Sparkenbroke by Charles Morgan
MacMillan, 1936. 553 p. 1936 bestseller #3. My grade: B.
The novel is set in an English country town at the edge of the Sparkenbroke estate. Lord Sparkenbroke, a renowned poet and novelist, flits back from Italy occasionally, spending most of his time writing in a cottage on the estate.
Sparkenbroke’s wealthy wife runs the estate which she is restoring to profitability for their children to inherit.
Mary Leward comes to Chelmouth to visit her former teacher, Helen Hardy.
When Mary’s father practically disowns her for breaking her engagement to a wealthy man, Helen’s brother, George Hardy, steps in with a proposal of marriage.
Mary meets Lord Sparkenbroke, whom she knows through his poetry.
Mary thinks she can be Sparkenbroke’s muse and George’s wife, too.

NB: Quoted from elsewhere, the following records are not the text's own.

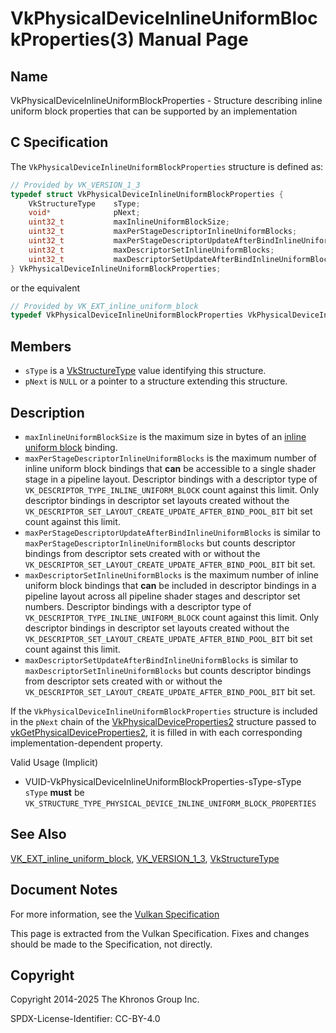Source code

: # VkPhysicalDeviceInlineUniformBlockProperties(3) Manual Page

## Name

VkPhysicalDeviceInlineUniformBlockProperties - Structure describing inline uniform block properties that can be supported by an implementation



## [](#_c_specification)C Specification

The `VkPhysicalDeviceInlineUniformBlockProperties` structure is defined as:

```c++
// Provided by VK_VERSION_1_3
typedef struct VkPhysicalDeviceInlineUniformBlockProperties {
    VkStructureType    sType;
    void*              pNext;
    uint32_t           maxInlineUniformBlockSize;
    uint32_t           maxPerStageDescriptorInlineUniformBlocks;
    uint32_t           maxPerStageDescriptorUpdateAfterBindInlineUniformBlocks;
    uint32_t           maxDescriptorSetInlineUniformBlocks;
    uint32_t           maxDescriptorSetUpdateAfterBindInlineUniformBlocks;
} VkPhysicalDeviceInlineUniformBlockProperties;
```

or the equivalent

```c++
// Provided by VK_EXT_inline_uniform_block
typedef VkPhysicalDeviceInlineUniformBlockProperties VkPhysicalDeviceInlineUniformBlockPropertiesEXT;
```

## [](#_members)Members

- `sType` is a [VkStructureType](https://registry.khronos.org/vulkan/specs/latest/man/html/VkStructureType.html) value identifying this structure.
- `pNext` is `NULL` or a pointer to a structure extending this structure.

## [](#_description)Description

- []()`maxInlineUniformBlockSize` is the maximum size in bytes of an [inline uniform block](https://registry.khronos.org/vulkan/specs/latest/html/vkspec.html#descriptorsets-inlineuniformblock) binding.
- []()`maxPerStageDescriptorInlineUniformBlocks` is the maximum number of inline uniform block bindings that **can** be accessible to a single shader stage in a pipeline layout. Descriptor bindings with a descriptor type of `VK_DESCRIPTOR_TYPE_INLINE_UNIFORM_BLOCK` count against this limit. Only descriptor bindings in descriptor set layouts created without the `VK_DESCRIPTOR_SET_LAYOUT_CREATE_UPDATE_AFTER_BIND_POOL_BIT` bit set count against this limit.
- []()`maxPerStageDescriptorUpdateAfterBindInlineUniformBlocks` is similar to `maxPerStageDescriptorInlineUniformBlocks` but counts descriptor bindings from descriptor sets created with or without the `VK_DESCRIPTOR_SET_LAYOUT_CREATE_UPDATE_AFTER_BIND_POOL_BIT` bit set.
- []()`maxDescriptorSetInlineUniformBlocks` is the maximum number of inline uniform block bindings that **can** be included in descriptor bindings in a pipeline layout across all pipeline shader stages and descriptor set numbers. Descriptor bindings with a descriptor type of `VK_DESCRIPTOR_TYPE_INLINE_UNIFORM_BLOCK` count against this limit. Only descriptor bindings in descriptor set layouts created without the `VK_DESCRIPTOR_SET_LAYOUT_CREATE_UPDATE_AFTER_BIND_POOL_BIT` bit set count against this limit.
- []()`maxDescriptorSetUpdateAfterBindInlineUniformBlocks` is similar to `maxDescriptorSetInlineUniformBlocks` but counts descriptor bindings from descriptor sets created with or without the `VK_DESCRIPTOR_SET_LAYOUT_CREATE_UPDATE_AFTER_BIND_POOL_BIT` bit set.

If the `VkPhysicalDeviceInlineUniformBlockProperties` structure is included in the `pNext` chain of the [VkPhysicalDeviceProperties2](https://registry.khronos.org/vulkan/specs/latest/man/html/VkPhysicalDeviceProperties2.html) structure passed to [vkGetPhysicalDeviceProperties2](https://registry.khronos.org/vulkan/specs/latest/man/html/vkGetPhysicalDeviceProperties2.html), it is filled in with each corresponding implementation-dependent property.

Valid Usage (Implicit)

- [](#VUID-VkPhysicalDeviceInlineUniformBlockProperties-sType-sType)VUID-VkPhysicalDeviceInlineUniformBlockProperties-sType-sType  
  `sType` **must** be `VK_STRUCTURE_TYPE_PHYSICAL_DEVICE_INLINE_UNIFORM_BLOCK_PROPERTIES`

## [](#_see_also)See Also

[VK\_EXT\_inline\_uniform\_block](https://registry.khronos.org/vulkan/specs/latest/man/html/VK_EXT_inline_uniform_block.html), [VK\_VERSION\_1\_3](https://registry.khronos.org/vulkan/specs/latest/man/html/VK_VERSION_1_3.html), [VkStructureType](https://registry.khronos.org/vulkan/specs/latest/man/html/VkStructureType.html)

## [](#_document_notes)Document Notes

For more information, see the [Vulkan Specification](https://registry.khronos.org/vulkan/specs/latest/html/vkspec.html#VkPhysicalDeviceInlineUniformBlockProperties)

This page is extracted from the Vulkan Specification. Fixes and changes should be made to the Specification, not directly.

## [](#_copyright)Copyright

Copyright 2014-2025 The Khronos Group Inc.

SPDX-License-Identifier: CC-BY-4.0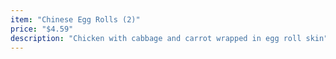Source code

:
 ```yaml
---
item: "Chinese Egg Rolls (2)"
price: "$4.59"
description: "Chicken with cabbage and carrot wrapped in egg roll skin"
---
```


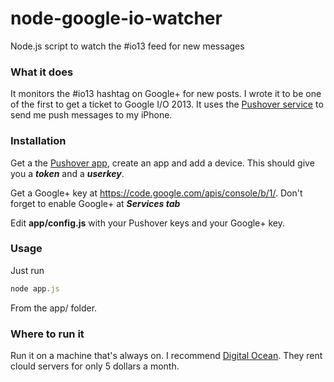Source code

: node-google-io-watcher
======================

Node.js script to watch the #io13 feed for new messages

### What it does ###
It monitors the #io13 hashtag on Google+ for new posts. I wrote it to be one of the first to get a ticket to Google I/O 2013. It uses the [Pushover service](https://pushover.net/) to send me push messages to my iPhone.

### Installation ###
Get a the [Pushover app](https://pushover.net/), create an app and add a device. This should give you a ***token*** and a ***userkey***.

Get a Google+ key at https://code.google.com/apis/console/b/1/. Don't forget to enable Google+ at ***Services tab***

Edit __app/config.js__ with your Pushover keys and your Google+ key.

### Usage ##
Just run

```js
node app.js
```

From the app/ folder.

### Where to run it ###
Run it on a machine that's always on. I recommend [Digital Ocean](http://www.digitalocean.com). They rent clould servers for only 5 dollars a month.
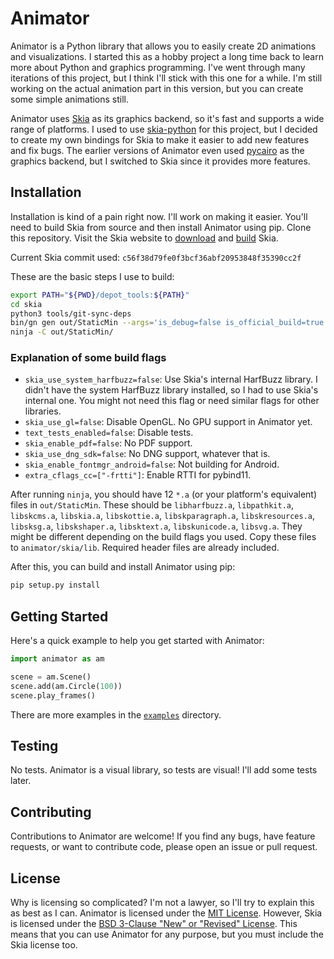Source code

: # Animator

Animator is a Python library that allows you to easily create 2D animations and visualizations. I started this as a hobby project a long time back to learn more about Python and graphics programming. I've went through many iterations of this project, but I think I'll stick with this one for a while. I'm still working on the actual animation part in this version, but you can create some simple animations still.

Animator uses [Skia](https://skia.org/) as its graphics backend, so it's fast and supports a wide range of platforms. I used to use [skia-python](https://github.com/kyamagu/skia-python) for this project, but I decided to create my own bindings for Skia to make it easier to add new features and fix bugs. The earlier versions of Animator even used [pycairo](https://github.com/pygobject/pycairo) as the graphics backend, but I switched to Skia since it provides more features.

## Installation

Installation is kind of a pain right now. I'll work on making it easier. You'll need to build Skia from source and then install Animator using pip. Clone this repository. Visit the Skia website to [download](https://skia.org/docs/user/download) and [build](https://skia.org/docs/user/build) Skia.

Current Skia commit used: `c56f38d79fe0f3bcf36abf20953848f35390cc2f`

These are the basic steps I use to build:

```bash
export PATH="${PWD}/depot_tools:${PATH}"
cd skia
python3 tools/git-sync-deps
bin/gn gen out/StaticMin --args='is_debug=false is_official_build=true skia_enable_tools=true skia_use_system_harfbuzz=false skia_use_libfuzzer_defaults=false skia_use_gl=false text_tests_enabled=false skia_enable_pdf=false skia_enable_gpu=false skia_use_dng_sdk=false skia_enable_skvm_jit_when_possible=true skia_enable_skgpu_v1=false skia_enable_fontmgr_android=false skia_enable_discrete_gpu=false skia_build_fuzzers=false paragraph_tests_enabled=false cc="clang-14" cxx="clang++-14" extra_cflags_cc=["-frtti"] extra_ldflags=["-lrt"]'
ninja -C out/StaticMin/
```

### Explanation of some build flags

- `skia_use_system_harfbuzz=false`: Use Skia's internal HarfBuzz library. I didn't have the system HarfBuzz library installed, so I had to use Skia's internal one. You might not need this flag or need similar flags for other libraries.
- `skia_use_gl=false`: Disable OpenGL. No GPU support in Animator yet.
- `text_tests_enabled=false`: Disable tests.
- `skia_enable_pdf=false`: No PDF support.
- `skia_use_dng_sdk=false`: No DNG support, whatever that is.
- `skia_enable_fontmgr_android=false`: Not building for Android.
- `extra_cflags_cc=["-frtti"]`: Enable RTTI for pybind11.

After running `ninja`, you should have 12 `*.a` (or your platform's equivalent) files in `out/StaticMin`. These should be `libharfbuzz.a`, `libpathkit.a`, `libskcms.a`, `libskia.a`, `libskottie.a`, `libskparagraph.a`, `libskresources.a`, `libsksg.a`, `libskshaper.a`, `libsktext.a`, `libskunicode.a`, `libsvg.a`. They might be different depending on the build flags you used. Copy these files to `animator/skia/lib`. Required header files are already included.

After this, you can build and install Animator using pip:

```bash
pip setup.py install
```

## Getting Started

Here's a quick example to help you get started with Animator:

```python
import animator as am

scene = am.Scene()
scene.add(am.Circle(100))
scene.play_frames()
```

There are more examples in the [`examples`](/examples) directory.

## Testing

No tests. Animator is a visual library, so tests are visual! I'll add some tests later.

## Contributing

Contributions to Animator are welcome! If you find any bugs, have feature requests, or want to contribute code, please open an issue or pull request.

## License

Why is licensing so complicated? I'm not a lawyer, so I'll try to explain this as best as I can. Animator is licensed under the [MIT License](/LICENSE). However, Skia is licensed under the [BSD 3-Clause "New" or "Revised" License](https://github.com/google/skia/blob/main/LICENSE). This means that you can use Animator for any purpose, but you must include the Skia license too.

Morgan explores Sparkenbroke’s vision of death as the ultimate transcendent experience. All most readers will see, however, is a picture of a working writer.
The seemingly inevitable affair is never consummated.
All the characters love, or at least are fond of, the others.
And Sparkenbroke’s one true love his is writing.
In the end, the solid, reliable George appears as the book’s hero.